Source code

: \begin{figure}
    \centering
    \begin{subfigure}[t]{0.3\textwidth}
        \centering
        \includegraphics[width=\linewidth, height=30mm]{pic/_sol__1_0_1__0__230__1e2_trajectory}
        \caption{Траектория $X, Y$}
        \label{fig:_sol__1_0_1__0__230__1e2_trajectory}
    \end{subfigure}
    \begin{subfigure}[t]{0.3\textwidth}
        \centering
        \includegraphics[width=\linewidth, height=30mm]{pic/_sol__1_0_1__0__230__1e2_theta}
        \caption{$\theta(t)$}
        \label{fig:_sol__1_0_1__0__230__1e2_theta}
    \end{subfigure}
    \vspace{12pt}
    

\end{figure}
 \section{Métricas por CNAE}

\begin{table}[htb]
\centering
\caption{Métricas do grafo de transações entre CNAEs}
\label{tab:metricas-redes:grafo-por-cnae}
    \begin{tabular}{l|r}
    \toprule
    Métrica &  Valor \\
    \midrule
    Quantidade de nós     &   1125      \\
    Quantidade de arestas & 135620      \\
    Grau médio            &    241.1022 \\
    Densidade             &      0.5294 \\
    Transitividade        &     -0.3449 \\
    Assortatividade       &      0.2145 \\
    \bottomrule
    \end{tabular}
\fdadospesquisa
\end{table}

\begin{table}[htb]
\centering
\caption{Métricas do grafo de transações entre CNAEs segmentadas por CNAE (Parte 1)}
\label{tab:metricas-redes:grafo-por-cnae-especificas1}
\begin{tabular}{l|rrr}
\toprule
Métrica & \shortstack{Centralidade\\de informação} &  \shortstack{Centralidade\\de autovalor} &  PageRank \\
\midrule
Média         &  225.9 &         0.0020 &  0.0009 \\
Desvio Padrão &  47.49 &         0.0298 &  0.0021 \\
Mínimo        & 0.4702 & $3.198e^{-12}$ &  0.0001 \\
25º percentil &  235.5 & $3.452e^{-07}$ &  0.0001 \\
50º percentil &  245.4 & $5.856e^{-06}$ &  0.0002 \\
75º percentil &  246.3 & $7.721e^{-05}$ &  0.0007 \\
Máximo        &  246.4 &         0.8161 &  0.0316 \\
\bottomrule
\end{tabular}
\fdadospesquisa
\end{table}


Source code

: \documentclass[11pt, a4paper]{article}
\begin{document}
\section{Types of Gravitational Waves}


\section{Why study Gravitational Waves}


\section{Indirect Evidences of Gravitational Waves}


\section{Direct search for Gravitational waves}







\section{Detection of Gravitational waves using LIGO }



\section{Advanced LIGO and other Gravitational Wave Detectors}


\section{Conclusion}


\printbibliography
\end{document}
☆ ☆ ☆ ☆ ☆
What is required:
With the string "includegraphics" as the key, filter the data above and show the lines that match.

Result:
        \includegraphics[width=\linewidth, height=30mm]{pic/_sol__1_0_1__0__230__1e2_trajectory}
        \includegraphics[width=\linewidth, height=30mm]{pic/_sol__1_0_1__0__230__1e2_theta}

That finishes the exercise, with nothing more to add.